= Directions =
In the records, each line holding "Plausible" must be reported.

= Excerpted data =
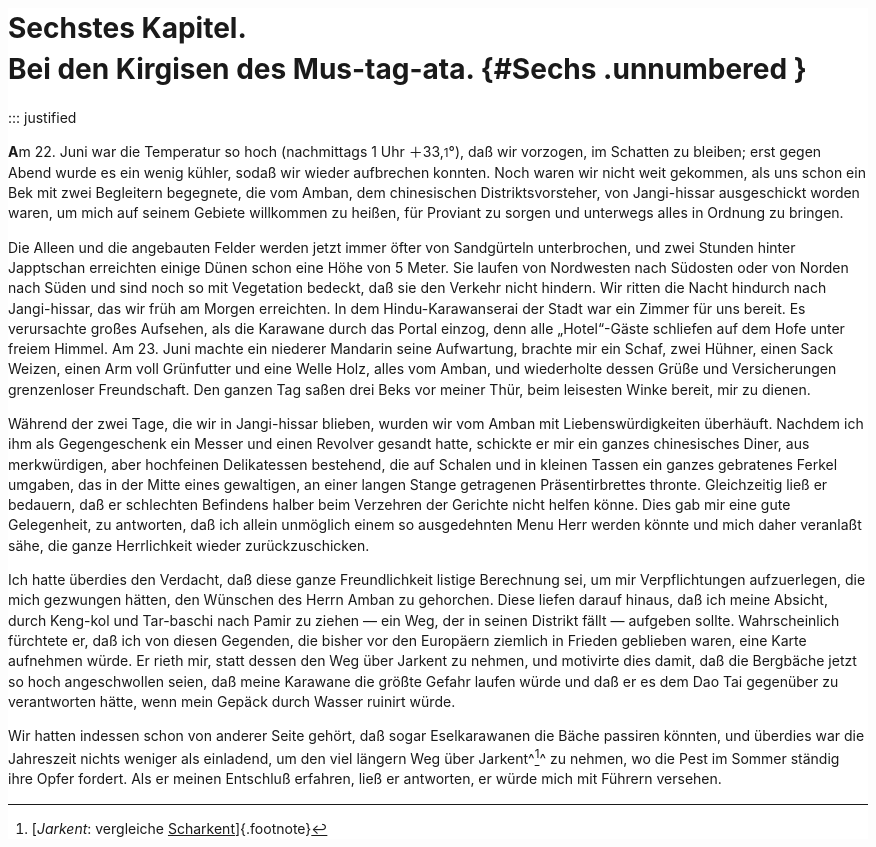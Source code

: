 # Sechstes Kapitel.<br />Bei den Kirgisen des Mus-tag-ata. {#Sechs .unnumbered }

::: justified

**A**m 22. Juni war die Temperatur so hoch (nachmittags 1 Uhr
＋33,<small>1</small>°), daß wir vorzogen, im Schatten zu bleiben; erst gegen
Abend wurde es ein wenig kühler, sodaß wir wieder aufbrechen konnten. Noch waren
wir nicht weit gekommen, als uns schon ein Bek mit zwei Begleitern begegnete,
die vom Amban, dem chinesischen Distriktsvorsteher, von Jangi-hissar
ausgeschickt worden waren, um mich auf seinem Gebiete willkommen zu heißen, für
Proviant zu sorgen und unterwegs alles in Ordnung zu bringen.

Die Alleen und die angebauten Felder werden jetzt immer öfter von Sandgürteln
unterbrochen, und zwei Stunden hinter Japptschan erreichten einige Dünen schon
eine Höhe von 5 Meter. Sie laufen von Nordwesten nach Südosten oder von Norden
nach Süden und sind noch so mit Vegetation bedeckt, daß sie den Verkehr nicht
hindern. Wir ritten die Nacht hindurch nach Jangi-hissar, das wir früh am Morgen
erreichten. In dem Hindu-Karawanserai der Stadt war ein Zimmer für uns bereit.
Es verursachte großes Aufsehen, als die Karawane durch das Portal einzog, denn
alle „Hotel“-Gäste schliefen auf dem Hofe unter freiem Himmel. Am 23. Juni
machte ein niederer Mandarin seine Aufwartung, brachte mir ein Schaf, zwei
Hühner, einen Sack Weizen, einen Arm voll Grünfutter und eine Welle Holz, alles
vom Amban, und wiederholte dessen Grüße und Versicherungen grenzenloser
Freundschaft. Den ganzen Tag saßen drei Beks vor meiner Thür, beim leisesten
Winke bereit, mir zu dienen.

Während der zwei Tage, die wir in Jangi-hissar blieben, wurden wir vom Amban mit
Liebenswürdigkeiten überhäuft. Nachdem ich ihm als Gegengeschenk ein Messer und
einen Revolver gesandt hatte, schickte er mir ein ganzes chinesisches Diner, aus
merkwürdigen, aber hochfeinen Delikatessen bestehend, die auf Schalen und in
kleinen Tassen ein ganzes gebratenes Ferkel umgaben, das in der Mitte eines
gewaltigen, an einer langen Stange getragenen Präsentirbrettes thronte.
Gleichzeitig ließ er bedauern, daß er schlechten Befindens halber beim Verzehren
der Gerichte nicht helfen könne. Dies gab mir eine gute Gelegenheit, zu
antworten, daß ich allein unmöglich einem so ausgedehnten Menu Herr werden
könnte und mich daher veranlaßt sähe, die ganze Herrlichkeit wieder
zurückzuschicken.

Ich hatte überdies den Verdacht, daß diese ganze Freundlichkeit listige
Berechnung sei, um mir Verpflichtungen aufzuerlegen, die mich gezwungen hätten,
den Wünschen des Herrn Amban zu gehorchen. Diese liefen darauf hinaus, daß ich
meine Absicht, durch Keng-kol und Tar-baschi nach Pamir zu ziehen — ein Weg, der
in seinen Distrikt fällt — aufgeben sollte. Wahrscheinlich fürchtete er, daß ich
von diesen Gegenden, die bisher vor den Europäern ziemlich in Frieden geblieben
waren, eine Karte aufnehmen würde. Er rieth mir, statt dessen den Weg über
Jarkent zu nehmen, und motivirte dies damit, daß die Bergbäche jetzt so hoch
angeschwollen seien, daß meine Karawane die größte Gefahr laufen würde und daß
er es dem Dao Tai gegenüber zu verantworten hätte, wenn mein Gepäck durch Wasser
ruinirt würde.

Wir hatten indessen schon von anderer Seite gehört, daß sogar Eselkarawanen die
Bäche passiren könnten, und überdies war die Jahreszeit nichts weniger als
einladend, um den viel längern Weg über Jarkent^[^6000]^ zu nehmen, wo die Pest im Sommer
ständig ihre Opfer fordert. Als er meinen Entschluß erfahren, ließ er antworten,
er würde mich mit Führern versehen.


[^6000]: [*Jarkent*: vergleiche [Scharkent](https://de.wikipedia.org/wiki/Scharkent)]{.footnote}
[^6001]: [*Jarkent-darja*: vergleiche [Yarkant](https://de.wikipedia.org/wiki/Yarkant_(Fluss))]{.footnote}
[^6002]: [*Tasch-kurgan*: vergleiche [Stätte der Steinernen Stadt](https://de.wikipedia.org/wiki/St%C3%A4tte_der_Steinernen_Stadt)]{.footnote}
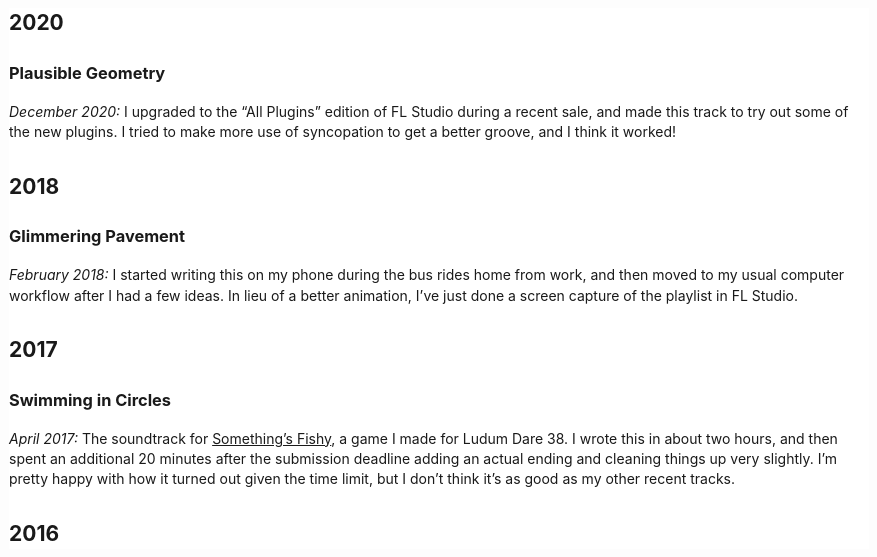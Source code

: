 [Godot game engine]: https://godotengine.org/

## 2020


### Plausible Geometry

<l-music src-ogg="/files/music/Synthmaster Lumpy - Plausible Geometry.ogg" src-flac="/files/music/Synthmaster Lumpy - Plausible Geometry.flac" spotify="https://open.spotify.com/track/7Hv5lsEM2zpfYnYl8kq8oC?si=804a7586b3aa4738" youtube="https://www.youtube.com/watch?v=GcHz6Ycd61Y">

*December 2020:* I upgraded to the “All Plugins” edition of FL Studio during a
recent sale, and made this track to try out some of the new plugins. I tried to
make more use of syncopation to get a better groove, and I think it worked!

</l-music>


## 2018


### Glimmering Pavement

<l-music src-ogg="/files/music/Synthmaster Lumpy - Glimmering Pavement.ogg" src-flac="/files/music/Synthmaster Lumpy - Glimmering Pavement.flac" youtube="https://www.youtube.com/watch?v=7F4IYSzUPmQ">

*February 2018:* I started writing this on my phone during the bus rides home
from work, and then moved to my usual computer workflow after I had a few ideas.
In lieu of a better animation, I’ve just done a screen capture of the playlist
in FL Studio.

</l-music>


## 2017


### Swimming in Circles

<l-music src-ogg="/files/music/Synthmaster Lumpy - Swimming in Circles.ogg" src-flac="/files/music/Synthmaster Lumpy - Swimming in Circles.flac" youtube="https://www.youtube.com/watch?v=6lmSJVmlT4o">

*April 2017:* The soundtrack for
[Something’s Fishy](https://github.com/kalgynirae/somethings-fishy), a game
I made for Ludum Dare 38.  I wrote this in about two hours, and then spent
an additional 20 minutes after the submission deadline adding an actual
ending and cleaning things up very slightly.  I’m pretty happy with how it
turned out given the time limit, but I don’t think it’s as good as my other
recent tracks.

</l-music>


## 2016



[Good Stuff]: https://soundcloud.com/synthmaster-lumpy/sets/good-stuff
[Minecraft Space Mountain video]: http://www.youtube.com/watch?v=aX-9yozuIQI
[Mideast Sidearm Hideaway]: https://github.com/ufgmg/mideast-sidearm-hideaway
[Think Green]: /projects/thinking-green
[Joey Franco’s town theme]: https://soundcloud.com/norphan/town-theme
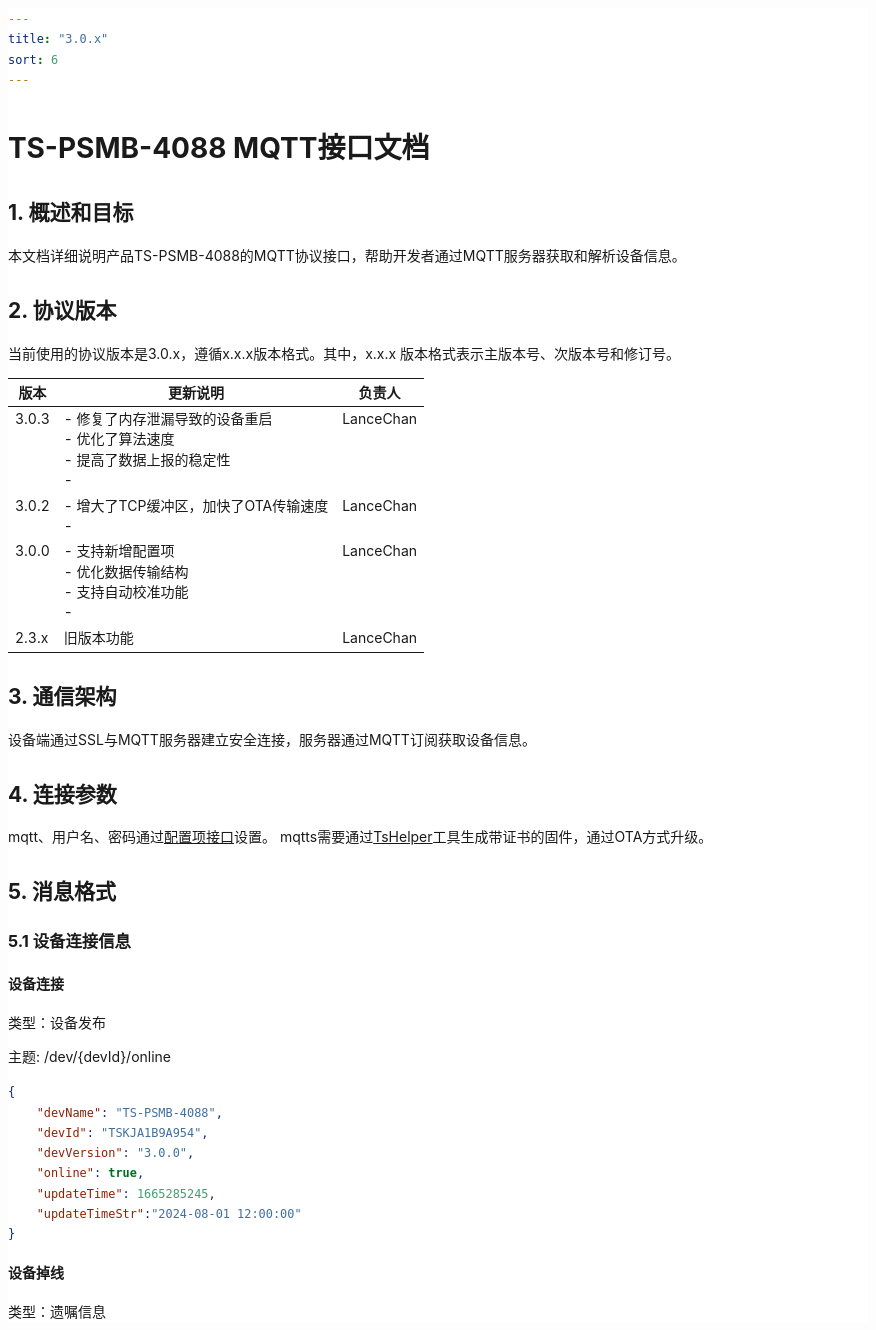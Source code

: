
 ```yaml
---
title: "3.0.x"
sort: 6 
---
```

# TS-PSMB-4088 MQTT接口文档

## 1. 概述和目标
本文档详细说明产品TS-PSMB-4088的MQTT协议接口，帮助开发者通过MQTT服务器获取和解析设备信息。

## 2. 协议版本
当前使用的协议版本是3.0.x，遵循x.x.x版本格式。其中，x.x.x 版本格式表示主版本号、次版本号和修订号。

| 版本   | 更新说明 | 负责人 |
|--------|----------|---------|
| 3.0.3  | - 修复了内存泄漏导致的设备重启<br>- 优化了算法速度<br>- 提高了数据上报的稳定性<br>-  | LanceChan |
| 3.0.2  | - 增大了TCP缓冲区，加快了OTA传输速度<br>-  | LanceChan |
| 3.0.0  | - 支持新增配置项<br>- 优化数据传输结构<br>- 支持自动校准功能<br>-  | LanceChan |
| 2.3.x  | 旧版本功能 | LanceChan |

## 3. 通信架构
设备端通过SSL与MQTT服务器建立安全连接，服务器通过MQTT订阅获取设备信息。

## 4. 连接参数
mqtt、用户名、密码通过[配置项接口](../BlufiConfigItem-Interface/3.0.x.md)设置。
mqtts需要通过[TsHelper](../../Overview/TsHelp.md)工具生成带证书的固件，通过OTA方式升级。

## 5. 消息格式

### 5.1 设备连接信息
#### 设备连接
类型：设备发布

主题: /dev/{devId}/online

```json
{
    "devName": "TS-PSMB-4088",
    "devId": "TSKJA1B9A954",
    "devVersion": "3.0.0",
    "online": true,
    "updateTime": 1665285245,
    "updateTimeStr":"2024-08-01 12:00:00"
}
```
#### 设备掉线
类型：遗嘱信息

= Written reply =
### Plausible Geometry
<l-music src-ogg="/files/music/Synthmaster Lumpy - Plausible Geometry.ogg" src-flac="/files/music/Synthmaster Lumpy - Plausible Geometry.flac" spotify="https://open.spotify.com/track/7Hv5lsEM2zpfYnYl8kq8oC?si=804a7586b3aa4738" youtube="https://www.youtube.com/watch?v=GcHz6Ycd61Y">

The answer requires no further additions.